Essentially Mr Jacobs repeated his arguments before the judge with the added assistance of the decision of ZT (Kosovo).

Medical Case or No?

21.

I have no doubt that this case has to be treated as a medical case and, therefore, as the judge said falls to be dealt with in the light of the cases ofRazgar and N. This is because the whole argument only arises because KH has mental health problems and it is against that background that any putative breach of Article 3 or Article 8 has to be assessed. Sedley LJ said, in giving permission to appeal, that he could see little prospect of upsetting the judge’s conclusion that this is a medical case and, therefore, to be decided in the light of N. I entirely agree.

22.

It is, indeed, a little puzzling why Mr Jacobs was so eager to argue that KH fell outside the ambit of the medical cases. If one were to ignore KH’s mental illness, he would fall to be treated merely as a failed asylum-seeker who would be returned to the same conditions in Afghanistan as prevailed when he left. If he was not destitute when he left, there would be no reason to suppose he would be destitute on return. If he was destitute when he left but is not entitled to asylum he cannot have a further claim on the international community merely because he is sent back to endure the same conditions he faced when he left.

23.

It is only because KH has medical problems that his claim to be relieved by the international community has any chance at all. What is said is that neither Razgar nor N considered (let alone decided) whether sending a sufferer from illness to a country where the absence of family support and an ability to earn a living meant that then he would be destitute could be a reason for affording him the protection of Article 3 or Article 8.

24.

The reason why my Lord gave permission to appeal in this case was not because this case was not a medical case but because there is an ostensible divide in relation to Article 3 between the jurisprudence of N and the jurisprudence of Prettyby which he was troubled.

Divide between Pretty and N?

25.

I have already set out the passage from Pretty on which Mr Jacobs relies.

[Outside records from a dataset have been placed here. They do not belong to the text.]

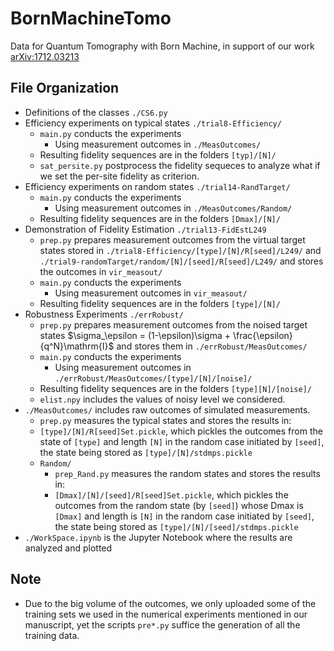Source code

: # BornMachineTomo
Data for Quantum Tomography with Born Machine, in support of our work [arXiv:1712.03213](https://arxiv.org/abs/1712.03213)

## File Organization
- Definitions of the classes `./CS6.py`
- Efficiency experiments on typical states `./trial8-Efficiency/`
  - `main.py` conducts the experiments
  	- Using measurement outcomes in `./MeasOutcomes/`
  - Resulting fidelity sequences are in the folders `[typ]/[N]/`
  - `sat_persite.py` postprocess the fidelity sequeces to analyze what if we set the per-site fidelity as criterion.
- Efficiency experiments on random states `./trial14-RandTarget/
  `
  - `main.py` conducts the experiments
  	- Using measurement outcomes in `./MeasOutcomes/Random/`
  - Resulting fidelity sequences are in the folders `[Dmax]/[N]/`
- Demonstration of Fidelity Estimation `./trial13-FidEstL249`
  - `prep.py` prepares measurement outcomes from the virtual target states stored in `./trial8-Efficiency/[type]/[N]/R[seed]/L249/` and `./trial9-randomTarget/random/[N]/[seed]/R[seed]/L249/` and stores the outcomes in `vir_measout/`
  - `main.py` conducts the experiments
    - Using measurement outcomes in `vir_measout/`
  - Resulting fidelity sequences are in the folders `[type]/[N]/`
- Robustness Experiments `./errRobust/`
  - `prep.py` prepares measurement outcomes from the noised target states $\sigma_\epsilon = (1-\epsilon)\sigma + \frac{\epsilon}{q^N}\mathrm{I}$ and stores them in `./errRobust/MeasOutcomes/`
  - `main.py` conducts the experiments
    - Using measurement outcomes in `./errRobust/MeasOutcomes/[type]/[N]/[noise]/`
  - Resulting fidelity sequences are in the folders `[type][N]/[noise]/`
  - `elist.npy` includes the values of noisy level we considered.
- `./MeasOutcomes/` includes raw outcomes of simulated measurements. 
  - `prep.py` measures the typical states and stores the results in:
  -  `[type]/[N]/R[seed]Set.pickle`, which pickles the outcomes from the state of `[type]` and length  `[N]` in the random case initiated by `[seed]`, the state being stored as  `[type]/[N]/stdmps.pickle`
  - `Random/`
    - `prep_Rand.py` measures the random states and stores the results in:
    -  `[Dmax]/[N]/[seed]/R[seed]Set.pickle`, which pickles the outcomes from the  random state (by `[seed]`) whose Dmax is `[Dmax]` and length is `[N]` in the random case initiated by `[seed]`, the state being stored as  `[type]/[N]/[seed]/stdmps.pickle`
- `./WorkSpace.ipynb` is the Jupyter Notebook where the results are analyzed and plotted

## Note

* Due to the big volume of the outcomes, we only uploaded some of the training sets we used in the numerical experiments mentioned in our manuscript, yet the scripts `pre*.py` suffice the generation of all the training data.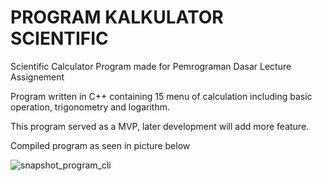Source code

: # PROGRAM KALKULATOR SCIENTIFIC

Scientific Calculator Program made for Pemrograman Dasar Lecture Assignement

Program written in C++ containing 15 menu of calculation including basic operation, trigonometry and logarithm.

This program served as a MVP, later development will add more feature.

Compiled program as seen in picture below

![snapshot_program_cli](https://user-images.githubusercontent.com/101339523/170889221-cc8a14ac-d878-4c17-9d46-be5bf3d77b4f.jpg)
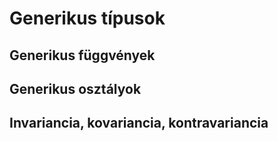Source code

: # Generikus típusok

## Generikus függvények

## Generikus osztályok

## Invariancia, kovariancia, kontravariancia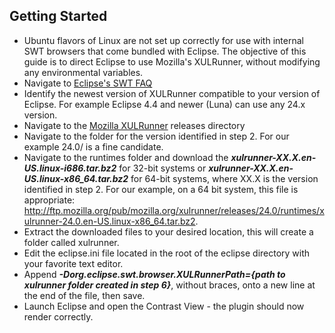 <!--
title: "Why doesn't Contrast for Eclipse render on my Ubuntu machine?"
description: "Why doesn't Contrast for Eclipse render on my Ubuntu machine?"
-->

## Getting Started

* Ubuntu flavors of Linux are not set up correctly for use with internal SWT browsers that come bundled with Eclipse. The objective of this guide is to direct Eclipse to use Mozilla's XULRunner, without modifying any environmental variables.
* Navigate to [Eclipse's SWT FAQ](http://www.eclipse.org/swt/faq.php#browserlinux)
* Identify the newest version of XULRunner compatible to your version of Eclipse. For example Eclipse 4.4 and newer (Luna) can use any 24.x version.
* Navigate to the [Mozilla XULRunner](http://ftp.mozilla.org/pub/mozilla.org/xulrunner/releases/) releases directory
* Navigate to the folder for the version identified in step 2. For our example 24.0/ is a fine candidate.
* Navigate to the runtimes folder and download the ***xulrunner-XX.X.en-US.linux-i686.tar.bz2*** for 32-bit systems or ***xulrunner-XX.X.en-US.linux-x86_64.tar.bz2*** for 64-bit systems, where XX.X is the version identified in step 2. For our example, on a 64 bit system, this file is appropriate: http://ftp.mozilla.org/pub/mozilla.org/xulrunner/releases/24.0/runtimes/xulrunner-24.0.en-US.linux-x86_64.tar.bz2.
* Extract the downloaded files to your desired location, this will create a folder called xulrunner. 
* Edit the eclipse.ini file located in the root of the eclipse directory with your favorite text editor.
* Append ***-Dorg.eclipse.swt.browser.XULRunnerPath={path to xulrunner folder created in step 6}***, without braces, onto a new line at the end of the file, then save.
* Launch Eclipse and open the Contrast View - the plugin should now render correctly.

It must be remembered that the remarks of the Strasbourg Court were made in the context of deciding that the refusal of the DPP to give an undertaking not to prosecute Mr Pretty if he helped Mrs Pretty to commit suicide was not inhuman and degrading treatment within Article 3. In that context statements about the ambit of Article 3 have to be treated with some reserve since the point being made by the court was that, however wide the ambit of Article 3, the conduct of the DPP did not fall within it.

26.

By contrast the case of N specifically dealt with cases of ill-health and decided that, save in very exceptional cases, withdrawal of medical treatment as a result of ordering return of a failed asylum-seeker did not constitute a violation of Article 3. When the case was in the House of Lords Lord Nicholls said (para 15) that:

“… the Strasbourg court has constantly reiterated that in principle aliens subject to expulsion cannot claim any entitlement to remain in the territory of a contracting state in order to continue to benefit from medical, social or other forms of assistance provided by the expelling stated. Article 3 imposes no such “medical case” obligation on contracting states. This is so even where, in the absence of medical treatment, the life of the would be immigrant will be significantly shortened.”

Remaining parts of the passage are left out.